__Task objective__.
Retype the following data exactly, but leave its pictures out.
*** Provided information Section Begins ***
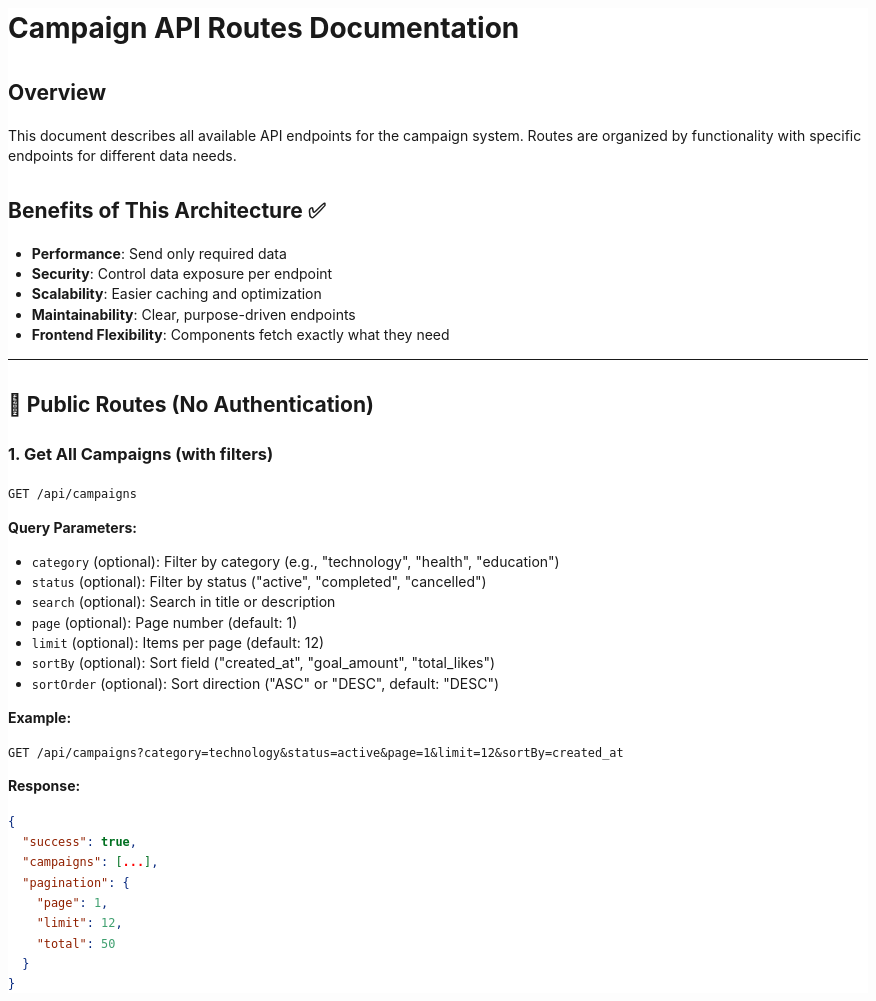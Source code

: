 # Campaign API Routes Documentation

## Overview

This document describes all available API endpoints for the campaign system. Routes are organized by functionality with specific endpoints for different data needs.

## Benefits of This Architecture ✅

- **Performance**: Send only required data
- **Security**: Control data exposure per endpoint
- **Scalability**: Easier caching and optimization
- **Maintainability**: Clear, purpose-driven endpoints
- **Frontend Flexibility**: Components fetch exactly what they need

---

## 📍 Public Routes (No Authentication)

### 1. Get All Campaigns (with filters)

```
GET /api/campaigns
```

**Query Parameters:**

- `category` (optional): Filter by category (e.g., "technology", "health", "education")
- `status` (optional): Filter by status ("active", "completed", "cancelled")
- `search` (optional): Search in title or description
- `page` (optional): Page number (default: 1)
- `limit` (optional): Items per page (default: 12)
- `sortBy` (optional): Sort field ("created_at", "goal_amount", "total_likes")
- `sortOrder` (optional): Sort direction ("ASC" or "DESC", default: "DESC")

**Example:**

```
GET /api/campaigns?category=technology&status=active&page=1&limit=12&sortBy=created_at
```

**Response:**

```json
{
  "success": true,
  "campaigns": [...],
  "pagination": {
    "page": 1,
    "limit": 12,
    "total": 50
  }
}
```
*** Provided information Section Ends ***
__Response area__.
Source code

: # Campaign API Routes Documentation

## Overview

This document describes all available API endpoints for the campaign system. Routes are organized by functionality with specific endpoints for different data needs.

## Benefits of This Architecture ✅

- **Performance**: Send only required data
- **Security**: Control data exposure per endpoint
- **Scalability**: Easier caching and optimization
- **Maintainability**: Clear, purpose-driven endpoints
- **Frontend Flexibility**: Components fetch exactly what they need

---

## 📍 Public Routes (No Authentication)

### 1. Get All Campaigns (with filters)

```
GET /api/campaigns
```

**Query Parameters:**

- `category` (optional): Filter by category (e.g., "technology", "health", "education")
- `status` (optional): Filter by status ("active", "completed", "cancelled")
- `search` (optional): Search in title or description
- `page` (optional): Page number (default: 1)
- `limit` (optional): Items per page (default: 12)
- `sortBy` (optional): Sort field ("created_at", "goal_amount", "total_likes")
- `sortOrder` (optional): Sort direction ("ASC" or "DESC", default: "DESC")

**Example:**

```
GET /api/campaigns?category=technology&status=active&page=1&limit=12&sortBy=created_at
```

**Response:**

```json
{
  "success": true,
  "campaigns": [...],
  "pagination": {
    "page": 1,
    "limit": 12,
    "total": 50
  }
}
```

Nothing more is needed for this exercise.